Parliamo dell’ultimo disco di Kendrick Lamar

Con “Damn.” il rapper più apprezzato in circolazione ha cambiato direzione rispetto a quello che aveva fatto prima, ma a guardare bene è una specie di ritorno

Oggi non ci sono molti artisti considerati, praticamente all’unanimità, i migliori nel loro genere. Da almeno un paio di anni, però, nel rap ce n’è uno: Kendrick Lamar. Il suo disco del 2015 To Pimp a Butterfly, che Lamar ha realizzato a meno di trent’anni, è stato celebrato da tutti i critici come la cosa più matura e originale successa all’hip hop da diversi anni, secondo alcuni dai tempi dei primi dischi di Kanye West. Da questa posizione di egemonia culturale nel rap americano, Lamar ha fatto uscire venerdì scorso Damn., il suo ultimo e ovviamente molto atteso disco: è una delle cose più grosse che succederanno nell’hip hop quest’anno, e in generale nella musica pop del 2017. Damn. è piaciuto, anche qui prevedibilmente, praticamente a tutti, anche se è stato accolto come un cambiamento di direzione rispetto a To Pimp a Butterfly: almeno per ora, l’opinione condivisa è che sia un disco molto bello, ma un po’ meno ambizioso di quello che l’ha preceduto e che lo aveva consacrato. Ma probabilmente era esattamente quello che voleva fare Lamar.

Damn. (c’è il punto alla fine, e anche alla fine di tutti i titoli delle canzoni) è fatto di 14 canzoni, di cui una sola, la prima, funziona come “interludio”, cioè quelle tracce spesso parlate che compaiono in quasi tutti i dischi rap, e non solo. Tutte le altre sono canzoni vere e proprie, scritte e prodotte da Lamar insieme a molti collaboratori: tra i più famosi Rihanna e gli U2, e tra quelli più importanti per il disco Anthony “Top Dawg” Tiffith, Sounwave, DJ Dahi e Mike Will Made It. Il primo singolo del disco è stato “HUMBLE.”, che era uscito a fine marzo ed era stato accompagnato da un video molto apprezzato.

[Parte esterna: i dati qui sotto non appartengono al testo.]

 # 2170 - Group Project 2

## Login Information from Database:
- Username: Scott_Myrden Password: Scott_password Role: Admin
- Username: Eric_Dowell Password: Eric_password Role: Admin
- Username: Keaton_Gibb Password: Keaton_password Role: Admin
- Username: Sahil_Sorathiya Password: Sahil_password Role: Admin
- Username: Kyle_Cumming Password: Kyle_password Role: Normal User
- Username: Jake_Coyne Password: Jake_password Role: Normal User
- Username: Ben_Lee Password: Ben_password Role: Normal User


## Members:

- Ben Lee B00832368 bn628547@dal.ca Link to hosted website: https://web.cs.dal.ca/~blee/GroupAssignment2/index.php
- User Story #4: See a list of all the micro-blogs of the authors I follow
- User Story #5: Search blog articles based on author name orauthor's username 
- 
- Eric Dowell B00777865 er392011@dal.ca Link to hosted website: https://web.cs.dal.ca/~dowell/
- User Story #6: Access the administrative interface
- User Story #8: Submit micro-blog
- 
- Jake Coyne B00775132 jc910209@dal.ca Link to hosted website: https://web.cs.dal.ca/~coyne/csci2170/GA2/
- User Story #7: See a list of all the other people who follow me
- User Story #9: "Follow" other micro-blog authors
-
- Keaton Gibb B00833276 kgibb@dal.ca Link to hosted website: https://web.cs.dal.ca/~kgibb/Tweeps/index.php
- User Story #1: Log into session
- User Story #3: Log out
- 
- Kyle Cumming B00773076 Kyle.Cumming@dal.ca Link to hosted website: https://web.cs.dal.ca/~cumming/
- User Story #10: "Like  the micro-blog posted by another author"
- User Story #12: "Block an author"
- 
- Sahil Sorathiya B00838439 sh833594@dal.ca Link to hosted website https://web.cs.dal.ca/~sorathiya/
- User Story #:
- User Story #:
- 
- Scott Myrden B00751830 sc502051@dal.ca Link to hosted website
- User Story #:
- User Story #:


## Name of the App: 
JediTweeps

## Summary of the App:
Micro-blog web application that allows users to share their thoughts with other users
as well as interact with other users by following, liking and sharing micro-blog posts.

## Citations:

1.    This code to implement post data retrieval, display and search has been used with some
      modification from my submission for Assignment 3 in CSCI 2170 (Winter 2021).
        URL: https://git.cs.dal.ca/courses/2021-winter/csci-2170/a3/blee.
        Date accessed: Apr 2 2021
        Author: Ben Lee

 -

Fin da subito, si era intuito che Damn. sarebbe stato un disco diverso da To Pimp a Butterfly. “HUMBLE.” è una canzone con una struttura e una base semplice e aggressiva, piuttosto “vecchia scuola” se contestualizzata nell’evoluzione dell’hip hop degli ultimi trent’anni. Nella canzone, a emergere sono soprattutto le strofe cantate da Lamar, che ha una tecnica eccezionale e una capacità di scrittura con pochi eguali nel rap contemporaneo. Ma le canzoni del suo disco precedente erano perlopiù diverse: la maggior parte aveva basi strumentali articolate, spesso jazz o funk, che campionavano grandi classici della musica afroamericana degli anni Settanta (come nel caso di “i”, che usava “That Lady” degli Isley Brothers) o che erano state composte da alcuni dei più originali e interessanti jazzisti della nuova generazione, come il sassofonista Kamasi Washington o il bassista Thundercat. I suoni di To Pimp a Butterfly avevano anche influenzato Blackstar, l’ultimo disco di David Bowie, secondo quanto avevano raccontato gli stessi produttori.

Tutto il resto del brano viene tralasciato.